*** Opening of Excerpted data ***

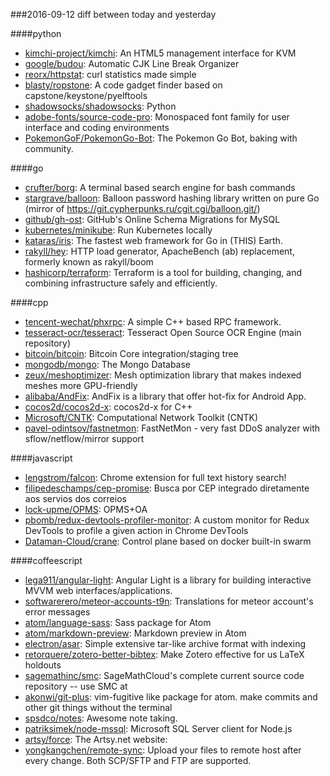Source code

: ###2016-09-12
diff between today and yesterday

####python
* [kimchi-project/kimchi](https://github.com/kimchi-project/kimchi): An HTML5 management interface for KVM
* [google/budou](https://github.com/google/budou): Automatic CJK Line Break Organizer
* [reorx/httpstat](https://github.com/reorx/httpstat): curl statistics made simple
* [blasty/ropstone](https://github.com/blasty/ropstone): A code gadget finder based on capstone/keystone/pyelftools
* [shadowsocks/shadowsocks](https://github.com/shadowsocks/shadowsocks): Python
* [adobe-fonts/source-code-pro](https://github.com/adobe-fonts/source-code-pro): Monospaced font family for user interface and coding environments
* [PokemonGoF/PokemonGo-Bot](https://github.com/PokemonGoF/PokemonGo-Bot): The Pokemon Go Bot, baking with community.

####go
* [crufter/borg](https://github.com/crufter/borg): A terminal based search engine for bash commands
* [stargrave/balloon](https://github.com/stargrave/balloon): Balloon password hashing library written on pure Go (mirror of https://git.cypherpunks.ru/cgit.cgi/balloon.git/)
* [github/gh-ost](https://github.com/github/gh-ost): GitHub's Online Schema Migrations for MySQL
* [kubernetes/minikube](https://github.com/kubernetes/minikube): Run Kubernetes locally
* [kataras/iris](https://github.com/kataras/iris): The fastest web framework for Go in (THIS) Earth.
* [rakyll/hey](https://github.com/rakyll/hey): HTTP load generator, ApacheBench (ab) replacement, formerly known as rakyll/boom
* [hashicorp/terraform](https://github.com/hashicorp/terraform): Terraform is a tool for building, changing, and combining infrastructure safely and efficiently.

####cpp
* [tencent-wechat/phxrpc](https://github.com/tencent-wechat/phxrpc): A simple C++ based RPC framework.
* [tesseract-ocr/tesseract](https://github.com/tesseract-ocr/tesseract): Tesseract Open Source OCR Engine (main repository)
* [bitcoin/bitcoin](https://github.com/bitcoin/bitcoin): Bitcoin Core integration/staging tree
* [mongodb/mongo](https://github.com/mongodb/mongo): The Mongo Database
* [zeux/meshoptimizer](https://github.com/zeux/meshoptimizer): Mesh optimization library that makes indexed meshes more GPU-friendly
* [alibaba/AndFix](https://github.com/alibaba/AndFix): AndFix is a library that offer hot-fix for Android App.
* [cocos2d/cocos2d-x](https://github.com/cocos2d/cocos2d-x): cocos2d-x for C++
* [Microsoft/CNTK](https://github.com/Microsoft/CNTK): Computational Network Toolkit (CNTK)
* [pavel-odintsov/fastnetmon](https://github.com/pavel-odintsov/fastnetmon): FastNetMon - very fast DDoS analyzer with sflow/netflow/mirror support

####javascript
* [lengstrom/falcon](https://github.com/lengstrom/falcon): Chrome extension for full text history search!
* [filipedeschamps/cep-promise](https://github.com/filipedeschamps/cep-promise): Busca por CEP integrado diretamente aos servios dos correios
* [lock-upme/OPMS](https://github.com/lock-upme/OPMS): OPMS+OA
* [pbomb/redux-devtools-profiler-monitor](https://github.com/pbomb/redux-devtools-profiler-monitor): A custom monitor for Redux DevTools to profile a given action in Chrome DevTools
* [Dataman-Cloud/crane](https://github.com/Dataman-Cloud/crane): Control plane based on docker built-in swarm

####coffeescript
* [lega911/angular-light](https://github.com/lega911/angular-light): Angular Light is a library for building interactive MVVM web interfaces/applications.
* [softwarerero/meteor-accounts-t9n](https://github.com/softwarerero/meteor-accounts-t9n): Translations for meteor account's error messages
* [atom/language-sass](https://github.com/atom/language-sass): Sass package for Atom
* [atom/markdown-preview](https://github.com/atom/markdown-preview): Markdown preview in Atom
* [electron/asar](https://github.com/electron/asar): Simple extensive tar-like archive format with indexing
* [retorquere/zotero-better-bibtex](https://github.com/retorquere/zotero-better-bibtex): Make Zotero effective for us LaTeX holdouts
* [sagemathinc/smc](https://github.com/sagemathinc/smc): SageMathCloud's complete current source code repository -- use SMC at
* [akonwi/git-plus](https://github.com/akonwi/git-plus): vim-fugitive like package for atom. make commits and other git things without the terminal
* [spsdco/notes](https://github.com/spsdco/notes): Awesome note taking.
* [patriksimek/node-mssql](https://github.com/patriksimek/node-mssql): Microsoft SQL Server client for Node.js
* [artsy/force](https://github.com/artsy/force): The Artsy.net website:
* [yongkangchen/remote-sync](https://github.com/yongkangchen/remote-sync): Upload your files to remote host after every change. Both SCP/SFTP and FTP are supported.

*** Close of Excerpted data ***
*** Opening of Excerpted data ***

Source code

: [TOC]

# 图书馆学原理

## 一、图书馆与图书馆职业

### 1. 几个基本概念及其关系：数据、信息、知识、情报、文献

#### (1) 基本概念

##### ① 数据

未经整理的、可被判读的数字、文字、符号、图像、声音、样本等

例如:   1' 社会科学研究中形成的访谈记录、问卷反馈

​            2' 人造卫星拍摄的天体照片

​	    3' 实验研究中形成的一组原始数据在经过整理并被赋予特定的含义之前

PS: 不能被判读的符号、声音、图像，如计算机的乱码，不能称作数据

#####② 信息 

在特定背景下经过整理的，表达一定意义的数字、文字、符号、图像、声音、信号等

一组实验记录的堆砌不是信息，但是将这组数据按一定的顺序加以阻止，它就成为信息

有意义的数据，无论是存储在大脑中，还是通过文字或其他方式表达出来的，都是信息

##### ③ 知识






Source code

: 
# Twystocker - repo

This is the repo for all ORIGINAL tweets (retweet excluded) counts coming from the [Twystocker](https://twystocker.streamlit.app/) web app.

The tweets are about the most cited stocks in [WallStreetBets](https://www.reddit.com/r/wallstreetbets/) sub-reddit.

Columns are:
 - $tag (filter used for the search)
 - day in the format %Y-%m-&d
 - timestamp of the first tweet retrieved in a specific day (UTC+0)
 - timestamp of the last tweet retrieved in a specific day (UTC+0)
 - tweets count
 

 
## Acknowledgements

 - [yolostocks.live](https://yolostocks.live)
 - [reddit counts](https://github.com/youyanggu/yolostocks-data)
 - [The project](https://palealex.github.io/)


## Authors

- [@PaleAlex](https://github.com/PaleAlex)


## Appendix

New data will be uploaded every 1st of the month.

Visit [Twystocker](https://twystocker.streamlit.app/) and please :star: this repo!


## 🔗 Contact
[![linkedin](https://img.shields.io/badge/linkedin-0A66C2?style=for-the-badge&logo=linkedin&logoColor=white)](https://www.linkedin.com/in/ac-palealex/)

*** Close of Excerpted data ***

**Try it**
Retype exactly, and only, the lines above from the one where "MVVM web interfaces/applications." occurs up to and including the one where "-- use SMC at" occurs.

**Your solution**
* [lega911/angular-light](https://github.com/lega911/angular-light): Angular Light is a library for building interactive MVVM web interfaces/applications.
* [softwarerero/meteor-accounts-t9n](https://github.com/softwarerero/meteor-accounts-t9n): Translations for meteor account's error messages
* [atom/language-sass](https://github.com/atom/language-sass): Sass package for Atom
* [atom/markdown-preview](https://github.com/atom/markdown-preview): Markdown preview in Atom
* [electron/asar](https://github.com/electron/asar): Simple extensive tar-like archive format with indexing
* [retorquere/zotero-better-bibtex](https://github.com/retorquere/zotero-better-bibtex): Make Zotero effective for us LaTeX holdouts
* [sagemathinc/smc](https://github.com/sagemathinc/smc): SageMathCloud's complete current source code repository -- use SMC at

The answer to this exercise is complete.